## Task brief
Provide an exact transcription of all the records.

## Data for processing

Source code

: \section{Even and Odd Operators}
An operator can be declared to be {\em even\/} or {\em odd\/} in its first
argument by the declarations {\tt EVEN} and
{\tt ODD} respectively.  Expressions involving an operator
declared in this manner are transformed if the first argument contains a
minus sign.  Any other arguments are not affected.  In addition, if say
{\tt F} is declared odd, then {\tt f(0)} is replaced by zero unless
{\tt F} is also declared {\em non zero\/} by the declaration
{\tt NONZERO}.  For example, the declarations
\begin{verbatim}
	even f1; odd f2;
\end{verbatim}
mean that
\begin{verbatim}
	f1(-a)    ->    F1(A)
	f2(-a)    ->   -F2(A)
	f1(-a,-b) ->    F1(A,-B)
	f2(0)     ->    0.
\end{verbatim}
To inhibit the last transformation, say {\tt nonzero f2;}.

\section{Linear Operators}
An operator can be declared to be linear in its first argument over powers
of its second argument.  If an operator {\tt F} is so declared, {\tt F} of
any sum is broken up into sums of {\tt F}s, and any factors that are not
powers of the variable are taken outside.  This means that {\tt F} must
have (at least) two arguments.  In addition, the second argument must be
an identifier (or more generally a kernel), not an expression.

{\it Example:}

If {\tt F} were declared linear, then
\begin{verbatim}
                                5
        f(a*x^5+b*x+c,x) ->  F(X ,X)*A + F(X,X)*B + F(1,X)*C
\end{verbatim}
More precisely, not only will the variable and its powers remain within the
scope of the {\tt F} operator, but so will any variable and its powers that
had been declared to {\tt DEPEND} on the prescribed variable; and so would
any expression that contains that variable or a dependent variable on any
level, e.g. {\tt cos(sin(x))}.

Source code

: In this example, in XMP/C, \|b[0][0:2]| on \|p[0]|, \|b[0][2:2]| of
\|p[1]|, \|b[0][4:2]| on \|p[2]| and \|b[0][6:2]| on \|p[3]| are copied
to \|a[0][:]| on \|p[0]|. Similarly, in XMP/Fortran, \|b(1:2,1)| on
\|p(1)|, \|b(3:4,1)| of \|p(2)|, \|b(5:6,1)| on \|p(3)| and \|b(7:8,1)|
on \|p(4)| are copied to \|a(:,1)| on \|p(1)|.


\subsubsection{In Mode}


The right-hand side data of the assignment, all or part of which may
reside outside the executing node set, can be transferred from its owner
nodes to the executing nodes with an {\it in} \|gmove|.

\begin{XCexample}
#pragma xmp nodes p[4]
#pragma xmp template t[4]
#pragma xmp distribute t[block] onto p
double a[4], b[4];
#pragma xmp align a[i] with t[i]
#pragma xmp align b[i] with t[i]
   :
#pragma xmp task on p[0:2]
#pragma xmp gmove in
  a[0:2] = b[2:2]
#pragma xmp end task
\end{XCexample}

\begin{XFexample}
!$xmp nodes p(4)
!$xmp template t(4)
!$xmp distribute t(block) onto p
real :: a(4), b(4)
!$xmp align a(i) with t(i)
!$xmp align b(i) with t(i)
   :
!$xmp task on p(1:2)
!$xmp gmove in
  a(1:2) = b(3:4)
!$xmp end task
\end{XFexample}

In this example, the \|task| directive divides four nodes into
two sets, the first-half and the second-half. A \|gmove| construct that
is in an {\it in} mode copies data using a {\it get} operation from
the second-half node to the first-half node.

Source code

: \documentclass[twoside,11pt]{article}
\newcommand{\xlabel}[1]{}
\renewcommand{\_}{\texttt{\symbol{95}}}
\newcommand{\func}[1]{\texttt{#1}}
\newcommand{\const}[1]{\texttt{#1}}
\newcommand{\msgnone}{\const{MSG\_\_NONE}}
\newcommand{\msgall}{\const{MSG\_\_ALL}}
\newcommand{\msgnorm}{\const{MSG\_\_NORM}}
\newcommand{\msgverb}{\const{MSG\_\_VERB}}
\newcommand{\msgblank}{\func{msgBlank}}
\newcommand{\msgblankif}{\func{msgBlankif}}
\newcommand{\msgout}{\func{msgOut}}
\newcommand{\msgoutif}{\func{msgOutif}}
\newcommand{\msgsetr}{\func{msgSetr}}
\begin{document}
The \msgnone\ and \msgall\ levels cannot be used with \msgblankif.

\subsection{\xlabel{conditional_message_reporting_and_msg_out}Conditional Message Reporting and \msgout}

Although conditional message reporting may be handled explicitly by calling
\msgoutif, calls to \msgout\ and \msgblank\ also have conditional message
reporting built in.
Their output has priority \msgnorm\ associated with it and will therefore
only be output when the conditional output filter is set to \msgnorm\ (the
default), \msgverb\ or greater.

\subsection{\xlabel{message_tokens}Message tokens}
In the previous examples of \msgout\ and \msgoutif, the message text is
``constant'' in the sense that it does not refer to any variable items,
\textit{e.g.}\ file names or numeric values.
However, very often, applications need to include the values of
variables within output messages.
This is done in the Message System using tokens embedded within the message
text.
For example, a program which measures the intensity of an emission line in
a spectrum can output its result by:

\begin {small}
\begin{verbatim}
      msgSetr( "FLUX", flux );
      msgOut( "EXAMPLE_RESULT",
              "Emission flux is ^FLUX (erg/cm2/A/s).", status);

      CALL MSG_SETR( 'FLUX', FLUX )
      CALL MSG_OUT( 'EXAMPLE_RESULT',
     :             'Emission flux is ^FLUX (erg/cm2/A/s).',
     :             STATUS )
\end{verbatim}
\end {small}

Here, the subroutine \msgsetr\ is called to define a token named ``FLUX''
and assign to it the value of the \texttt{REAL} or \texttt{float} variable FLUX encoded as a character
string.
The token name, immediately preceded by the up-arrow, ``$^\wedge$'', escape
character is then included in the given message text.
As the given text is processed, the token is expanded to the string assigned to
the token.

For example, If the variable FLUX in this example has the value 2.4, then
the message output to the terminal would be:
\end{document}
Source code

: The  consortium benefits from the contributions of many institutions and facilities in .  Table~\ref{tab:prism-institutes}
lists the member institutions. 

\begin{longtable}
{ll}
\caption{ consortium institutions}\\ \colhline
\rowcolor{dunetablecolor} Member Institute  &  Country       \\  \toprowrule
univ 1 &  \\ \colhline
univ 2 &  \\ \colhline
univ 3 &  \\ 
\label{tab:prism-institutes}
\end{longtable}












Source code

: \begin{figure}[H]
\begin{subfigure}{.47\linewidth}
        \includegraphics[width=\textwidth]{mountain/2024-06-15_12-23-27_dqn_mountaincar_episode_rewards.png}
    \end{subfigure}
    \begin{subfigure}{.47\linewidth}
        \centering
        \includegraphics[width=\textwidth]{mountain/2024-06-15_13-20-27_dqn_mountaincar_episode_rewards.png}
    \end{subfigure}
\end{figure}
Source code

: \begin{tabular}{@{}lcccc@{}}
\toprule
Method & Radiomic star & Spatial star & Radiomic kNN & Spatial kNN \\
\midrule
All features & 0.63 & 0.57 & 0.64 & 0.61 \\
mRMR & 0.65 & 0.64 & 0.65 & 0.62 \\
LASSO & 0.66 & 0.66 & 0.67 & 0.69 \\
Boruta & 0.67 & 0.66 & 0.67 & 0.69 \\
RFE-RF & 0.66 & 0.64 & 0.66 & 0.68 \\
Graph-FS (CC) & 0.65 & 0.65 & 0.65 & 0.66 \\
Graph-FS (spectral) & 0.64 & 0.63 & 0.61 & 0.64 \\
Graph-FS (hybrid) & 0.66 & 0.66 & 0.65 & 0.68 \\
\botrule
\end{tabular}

## The answer
Source code

: \section{Even and Odd Operators}
An operator can be declared to be {\em even\/} or {\em odd\/} in its first
argument by the declarations {\tt EVEN} and
{\tt ODD} respectively.  Expressions involving an operator
declared in this manner are transformed if the first argument contains a
minus sign.  Any other arguments are not affected.  In addition, if say
{\tt F} is declared odd, then {\tt f(0)} is replaced by zero unless
{\tt F} is also declared {\em non zero\/} by the declaration
{\tt NONZERO}.  For example, the declarations
\begin{verbatim}
	even f1; odd f2;
\end{verbatim}
mean that
\begin{verbatim}
	f1(-a)    ->    F1(A)
	f2(-a)    ->   -F2(A)
	f1(-a,-b) ->    F1(A,-B)
	f2(0)     ->    0.
\end{verbatim}
To inhibit the last transformation, say {\tt nonzero f2;}.

\section{Linear Operators}
An operator can be declared to be linear in its first argument over powers
of its second argument.  If an operator {\tt F} is so declared, {\tt F} of
any sum is broken up into sums of {\tt F}s, and any factors that are not
powers of the variable are taken outside.  This means that {\tt F} must
have (at least) two arguments.  In addition, the second argument must be
an identifier (or more generally a kernel), not an expression.

{\it Example:}

If {\tt F} were declared linear, then
\begin{verbatim}
                                5
        f(a*x^5+b*x+c,x) ->  F(X ,X)*A + F(X,X)*B + F(1,X)*C
\end{verbatim}
More precisely, not only will the variable and its powers remain within the
scope of the {\tt F} operator, but so will any variable and its powers that
had been declared to {\tt DEPEND} on the prescribed variable; and so would
any expression that contains that variable or a dependent variable on any
level, e.g. {\tt cos(sin(x))}.

Source code

: In this example, in XMP/C, \|b[0][0:2]| on \|p[0]|, \|b[0][2:2]| of
\|p[1]|, \|b[0][4:2]| on \|p[2]| and \|b[0][6:2]| on \|p[3]| are copied
to \|a[0][:]| on \|p[0]|. Similarly, in XMP/Fortran, \|b(1:2,1)| on
\|p(1)|, \|b(3:4,1)| of \|p(2)|, \|b(5:6,1)| on \|p(3)| and \|b(7:8,1)|
on \|p(4)| are copied to \|a(:,1)| on \|p(1)|.


\subsubsection{In Mode}


The right-hand side data of the assignment, all or part of which may
reside outside the executing node set, can be transferred from its owner
nodes to the executing nodes with an {\it in} \|gmove|.

\begin{XCexample}
#pragma xmp nodes p[4]
#pragma xmp template t[4]
#pragma xmp distribute t[block] onto p
double a[4], b[4];
#pragma xmp align a[i] with t[i]
#pragma xmp align b[i] with t[i]
   :
#pragma xmp task on p[0:2]
#pragma xmp gmove in
  a[0:2] = b[2:2]
#pragma xmp end task
\end{XCexample}

\begin{XFexample}
!$xmp nodes p(4)
!$xmp template t(4)
!$xmp distribute t(block) onto p
real :: a(4), b(4)
!$xmp align a(i) with t(i)
!$xmp align b(i) with t(i)
   :
!$xmp task on p(1:2)
!$xmp gmove in
  a(1:2) = b(3:4)
!$xmp end task
\end{XFexample}

In this example, the \|task| directive divides four nodes into
two sets, the first-half and the second-half. A \|gmove| construct that
is in an {\it in} mode copies data using a {\it get} operation from
the second-half node to the first-half node.

Source code

: \documentclass[twoside,11pt]{article}
\newcommand{\xlabel}[1]{}
\renewcommand{\_}{\texttt{\symbol{95}}}
\newcommand{\func}[1]{\texttt{#1}}
\newcommand{\const}[1]{\texttt{#1}}
\newcommand{\msgnone}{\const{MSG\_\_NONE}}
\newcommand{\msgall}{\const{MSG\_\_ALL}}
\newcommand{\msgnorm}{\const{MSG\_\_NORM}}
\newcommand{\msgverb}{\const{MSG\_\_VERB}}
\newcommand{\msgblank}{\func{msgBlank}}
\newcommand{\msgblankif}{\func{msgBlankif}}
\newcommand{\msgout}{\func{msgOut}}
\newcommand{\msgoutif}{\func{msgOutif}}
\newcommand{\msgsetr}{\func{msgSetr}}
\begin{document}
The \msgnone\ and \msgall\ levels cannot be used with \msgblankif.

\subsection{\xlabel{conditional_message_reporting_and_msg_out}Conditional Message Reporting and \msgout}

Although conditional message reporting may be handled explicitly by calling
\msgoutif, calls to \msgout\ and \msgblank\ also have conditional message
reporting built in.
Their output has priority \msgnorm\ associated with it and will therefore
only be output when the conditional output filter is set to \msgnorm\ (the
default), \msgverb\ or greater.

\subsection{\xlabel{message_tokens}Message tokens}
In the previous examples of \msgout\ and \msgoutif, the message text is
``constant'' in the sense that it does not refer to any variable items,
\textit{e.g.}\ file names or numeric values.
However, very often, applications need to include the values of
variables within output messages.
This is done in the Message System using tokens embedded within the message
text.
For example, a program which measures the intensity of an emission line in
a spectrum can output its result by:

\begin {small}
\begin{verbatim}
      msgSetr( "FLUX", flux );
      msgOut( "EXAMPLE_RESULT",
              "Emission flux is ^FLUX (erg/cm2/A/s).", status);

      CALL MSG_SETR( 'FLUX', FLUX )
      CALL MSG_OUT( 'EXAMPLE_RESULT',
     :             'Emission flux is ^FLUX (erg/cm2/A/s).',
     :             STATUS )
\end{verbatim}
\end {small}

Here, the subroutine \msgsetr\ is called to define a token named ``FLUX''
and assign to it the value of the \texttt{REAL} or \texttt{float} variable FLUX encoded as a character
string.
The token name, immediately preceded by the up-arrow, ``$^\wedge$'', escape
character is then included in the given message text.
As the given text is processed, the token is expanded to the string assigned to
the token.

For example, If the variable FLUX in this example has the value 2.4, then
the message output to the terminal would be:
\end{document}
Source code

: The  consortium benefits from the contributions of many institutions and facilities in .  Table~\ref{tab:prism-institutes}
lists the member institutions. 

\begin{longtable}
{ll}
\caption{ consortium institutions}\\ \colhline
\rowcolor{dunetablecolor} Member Institute  &  Country       \\  \toprowrule
univ 1 &  \\ \colhline
univ 2 &  \\ \colhline
univ 3 &  \\ 
\label{tab:prism-institutes}
\end{longtable}












Source code

: \begin{figure}[H]
\begin{subfigure}{.47\linewidth}
        \includegraphics[width=\textwidth]{mountain/2024-06-15_12-23-27_dqn_mountaincar_episode_rewards.png}
    \end{subfigure}
    \begin{subfigure}{.47\linewidth}
        \centering
        \includegraphics[width=\textwidth]{mountain/2024-06-15_13-20-27_dqn_mountaincar_episode_rewards.png}
    \end{subfigure}
\end{figure}
Source code

: \begin{tabular}{@{}lcccc@{}}
\toprule
Method & Radiomic star & Spatial star & Radiomic kNN & Spatial kNN \\
\midrule
All features & 0.63 & 0.57 & 0.64 & 0.61 \\
mRMR & 0.65 & 0.64 & 0.65 & 0.62 \\
LASSO & 0.66 & 0.66 & 0.67 & 0.69 \\
Boruta & 0.67 & 0.66 & 0.67 & 0.69 \\
RFE-RF & 0.66 & 0.64 & 0.66 & 0.68 \\
Graph-FS (CC) & 0.65 & 0.65 & 0.65 & 0.66 \\
Graph-FS (spectral) & 0.64 & 0.63 & 0.61 & 0.64 \\
Graph-FS (hybrid) & 0.66 & 0.66 & 0.65 & 0.68 \\
\botrule
\end{tabular}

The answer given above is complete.